- **Task to complete**
Give back exactly the lines of the material below, starting with the line with "Amity School of" and going on through the line with "- Apache Spark, Hadoop, MapReduce, Data".

^^^^

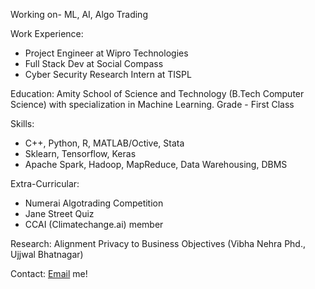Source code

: 


Working on- ML, AI, Algo Trading

Work Experience:
- Project Engineer at Wipro Technologies
- Full Stack Dev at Social Compass
- Cyber Security Research Intern at TISPL

Education:
Amity School of Science and Technology (B.Tech Computer Science) with specialization in Machine Learning. Grade - First Class

Skills:
- C++, Python, R, MATLAB/Octive, Stata
- Sklearn, Tensorflow, Keras
- Apache Spark, Hadoop, MapReduce, Data Warehousing, DBMS

Extra-Curricular:
- Numerai Algotrading Competition
- Jane Street Quiz
- CCAI (Climatechange.ai) member

Research:
Alignment Privacy to Business Objectives (Vibha Nehra Phd., Ujjwal Bhatnagar)

Contact:
[Email](mailto:ujjwalbhatnagar18@gmail.com) me!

^^^^

- **Answer section**
Amity School of Science and Technology (B.Tech Computer Science) with specialization in Machine Learning. Grade - First Class

Skills:
- C++, Python, R, MATLAB/Octive, Stata
- Sklearn, Tensorflow, Keras
- Apache Spark, Hadoop, MapReduce, Data Warehousing, DBMS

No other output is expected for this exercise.